Action item: From the line with "headless = false" through the line with "wrong. [**calhat**](https://www.instagram.com/officialcalhat) is", repeat the entries verbatim, both end lines included, and add nothing.

(Records from a data collection)
* * * * * * * * *
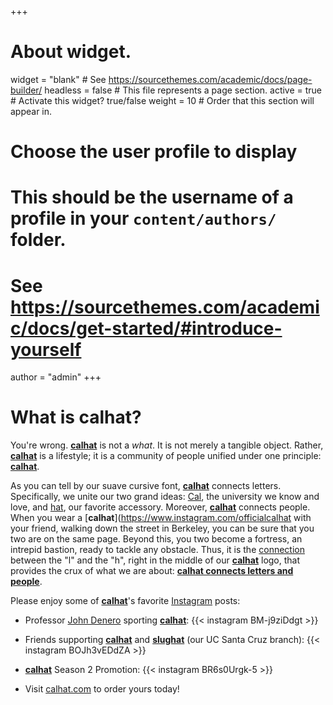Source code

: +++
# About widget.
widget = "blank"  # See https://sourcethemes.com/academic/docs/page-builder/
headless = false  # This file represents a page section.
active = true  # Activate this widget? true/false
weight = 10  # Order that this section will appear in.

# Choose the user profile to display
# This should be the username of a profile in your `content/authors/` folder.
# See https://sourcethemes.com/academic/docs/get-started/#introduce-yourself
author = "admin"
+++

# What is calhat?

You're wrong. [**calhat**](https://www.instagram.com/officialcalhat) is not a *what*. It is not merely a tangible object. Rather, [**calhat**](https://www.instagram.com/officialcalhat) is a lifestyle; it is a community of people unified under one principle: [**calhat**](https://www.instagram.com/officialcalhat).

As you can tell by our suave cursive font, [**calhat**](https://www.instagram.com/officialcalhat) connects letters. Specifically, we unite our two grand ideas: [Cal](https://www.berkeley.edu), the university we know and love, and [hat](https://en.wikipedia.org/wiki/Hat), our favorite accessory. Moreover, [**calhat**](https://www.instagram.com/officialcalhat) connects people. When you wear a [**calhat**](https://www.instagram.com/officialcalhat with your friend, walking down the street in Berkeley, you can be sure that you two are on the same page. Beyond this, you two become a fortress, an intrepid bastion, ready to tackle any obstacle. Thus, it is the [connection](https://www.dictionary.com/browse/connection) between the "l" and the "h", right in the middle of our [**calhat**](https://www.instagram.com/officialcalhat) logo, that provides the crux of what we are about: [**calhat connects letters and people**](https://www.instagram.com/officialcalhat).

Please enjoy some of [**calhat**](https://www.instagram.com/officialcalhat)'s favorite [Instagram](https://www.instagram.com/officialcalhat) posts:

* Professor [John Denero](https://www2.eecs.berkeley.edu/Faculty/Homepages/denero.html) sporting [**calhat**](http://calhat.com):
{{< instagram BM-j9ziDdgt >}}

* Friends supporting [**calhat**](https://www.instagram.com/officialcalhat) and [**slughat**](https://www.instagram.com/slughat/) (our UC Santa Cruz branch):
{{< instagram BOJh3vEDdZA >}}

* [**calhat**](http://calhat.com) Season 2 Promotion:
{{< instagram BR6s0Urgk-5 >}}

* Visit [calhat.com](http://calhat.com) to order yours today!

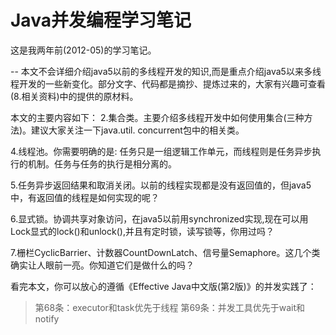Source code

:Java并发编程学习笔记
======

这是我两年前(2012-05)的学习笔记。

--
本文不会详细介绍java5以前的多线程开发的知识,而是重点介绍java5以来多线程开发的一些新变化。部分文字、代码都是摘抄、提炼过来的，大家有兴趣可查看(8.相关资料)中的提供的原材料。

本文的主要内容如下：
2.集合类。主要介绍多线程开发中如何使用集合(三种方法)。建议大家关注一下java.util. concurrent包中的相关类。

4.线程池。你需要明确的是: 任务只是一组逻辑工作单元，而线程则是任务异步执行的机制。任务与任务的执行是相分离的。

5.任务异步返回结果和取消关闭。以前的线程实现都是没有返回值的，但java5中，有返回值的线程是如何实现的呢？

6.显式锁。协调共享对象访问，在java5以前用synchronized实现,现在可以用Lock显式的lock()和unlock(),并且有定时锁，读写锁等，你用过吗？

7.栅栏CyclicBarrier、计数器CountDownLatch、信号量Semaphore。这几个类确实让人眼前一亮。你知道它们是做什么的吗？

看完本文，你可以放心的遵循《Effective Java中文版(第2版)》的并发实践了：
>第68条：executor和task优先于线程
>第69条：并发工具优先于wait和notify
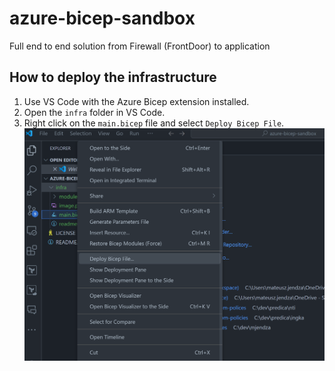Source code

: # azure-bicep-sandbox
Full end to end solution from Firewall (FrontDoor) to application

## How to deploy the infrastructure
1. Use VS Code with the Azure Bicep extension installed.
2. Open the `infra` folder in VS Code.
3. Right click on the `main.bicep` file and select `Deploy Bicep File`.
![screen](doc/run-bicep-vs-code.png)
* * * * * * * * *
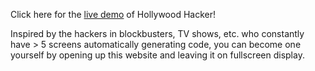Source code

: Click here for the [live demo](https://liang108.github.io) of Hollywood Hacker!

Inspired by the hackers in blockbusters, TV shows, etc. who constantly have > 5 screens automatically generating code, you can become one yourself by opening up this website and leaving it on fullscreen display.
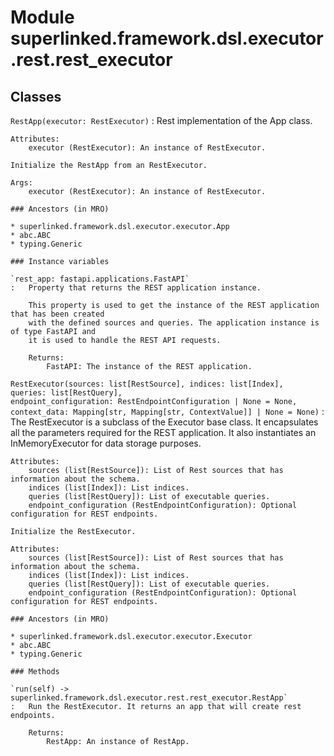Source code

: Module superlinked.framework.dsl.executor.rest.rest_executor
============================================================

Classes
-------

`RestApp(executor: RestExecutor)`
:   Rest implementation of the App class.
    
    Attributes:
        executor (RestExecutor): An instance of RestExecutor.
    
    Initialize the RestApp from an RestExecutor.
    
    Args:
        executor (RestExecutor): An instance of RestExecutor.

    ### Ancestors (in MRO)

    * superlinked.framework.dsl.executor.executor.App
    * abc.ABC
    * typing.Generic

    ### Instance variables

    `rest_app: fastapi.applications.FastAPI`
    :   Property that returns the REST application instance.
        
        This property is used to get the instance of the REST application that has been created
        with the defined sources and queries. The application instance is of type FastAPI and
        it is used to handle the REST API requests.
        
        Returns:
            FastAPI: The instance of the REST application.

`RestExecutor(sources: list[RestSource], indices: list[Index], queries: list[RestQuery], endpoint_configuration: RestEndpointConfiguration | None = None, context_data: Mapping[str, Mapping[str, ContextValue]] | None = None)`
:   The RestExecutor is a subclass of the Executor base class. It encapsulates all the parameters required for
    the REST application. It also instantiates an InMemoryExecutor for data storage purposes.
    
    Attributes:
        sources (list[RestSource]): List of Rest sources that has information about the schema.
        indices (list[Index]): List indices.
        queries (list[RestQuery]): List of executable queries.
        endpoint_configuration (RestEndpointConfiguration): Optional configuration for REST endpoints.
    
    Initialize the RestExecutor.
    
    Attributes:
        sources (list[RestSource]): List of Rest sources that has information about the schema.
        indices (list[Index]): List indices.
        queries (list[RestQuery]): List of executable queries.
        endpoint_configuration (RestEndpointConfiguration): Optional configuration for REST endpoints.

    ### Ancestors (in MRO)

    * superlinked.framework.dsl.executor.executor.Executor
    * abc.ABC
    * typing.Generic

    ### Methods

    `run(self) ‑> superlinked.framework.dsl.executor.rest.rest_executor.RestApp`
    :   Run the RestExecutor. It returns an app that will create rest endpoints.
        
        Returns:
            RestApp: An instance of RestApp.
* * * * * * * * *
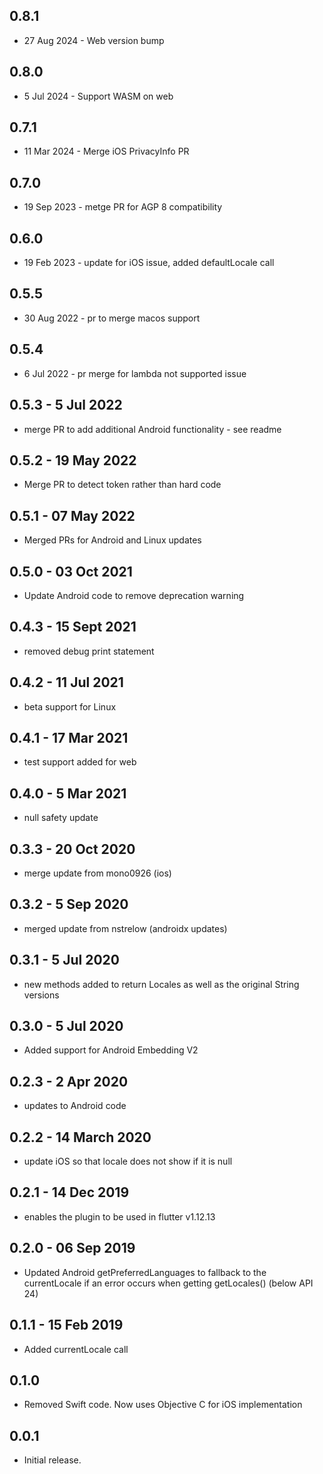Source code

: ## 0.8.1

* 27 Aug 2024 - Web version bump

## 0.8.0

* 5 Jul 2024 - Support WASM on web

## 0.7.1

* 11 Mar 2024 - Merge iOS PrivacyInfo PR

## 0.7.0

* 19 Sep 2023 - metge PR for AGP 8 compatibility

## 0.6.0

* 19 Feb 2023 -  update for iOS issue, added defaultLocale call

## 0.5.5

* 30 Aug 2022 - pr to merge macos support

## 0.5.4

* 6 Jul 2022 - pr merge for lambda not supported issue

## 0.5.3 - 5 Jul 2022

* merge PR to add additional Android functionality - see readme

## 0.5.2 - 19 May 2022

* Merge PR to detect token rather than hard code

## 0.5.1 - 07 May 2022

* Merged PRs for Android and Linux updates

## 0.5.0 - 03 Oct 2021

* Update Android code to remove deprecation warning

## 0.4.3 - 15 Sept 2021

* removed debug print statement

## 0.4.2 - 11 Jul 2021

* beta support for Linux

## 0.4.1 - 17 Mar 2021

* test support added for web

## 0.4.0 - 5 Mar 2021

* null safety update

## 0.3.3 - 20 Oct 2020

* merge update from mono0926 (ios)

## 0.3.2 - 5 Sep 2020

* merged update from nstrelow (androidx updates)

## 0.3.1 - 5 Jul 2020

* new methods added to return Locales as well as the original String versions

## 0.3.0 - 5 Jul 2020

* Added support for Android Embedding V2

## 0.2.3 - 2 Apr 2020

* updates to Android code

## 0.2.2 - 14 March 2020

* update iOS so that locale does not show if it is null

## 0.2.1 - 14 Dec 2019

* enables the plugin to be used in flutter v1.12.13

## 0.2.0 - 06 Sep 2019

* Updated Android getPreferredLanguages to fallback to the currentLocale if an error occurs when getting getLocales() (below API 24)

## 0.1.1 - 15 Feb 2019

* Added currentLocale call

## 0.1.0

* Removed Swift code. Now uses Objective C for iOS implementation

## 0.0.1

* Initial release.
* * * * * * * * *
Task solution:
headless = false  # This file represents a page section.
active = true  # Activate this widget? true/false
weight = 10  # Order that this section will appear in.

# Choose the user profile to display
# This should be the username of a profile in your `content/authors/` folder.
# See https://sourcethemes.com/academic/docs/get-started/#introduce-yourself
author = "admin"
+++

# What is calhat?

You're wrong. [**calhat**](https://www.instagram.com/officialcalhat) is not a *what*. It is not merely a tangible object. Rather, [**calhat**](https://www.instagram.com/officialcalhat) is a lifestyle; it is a community of people unified under one principle: [**calhat**](https://www.instagram.com/officialcalhat).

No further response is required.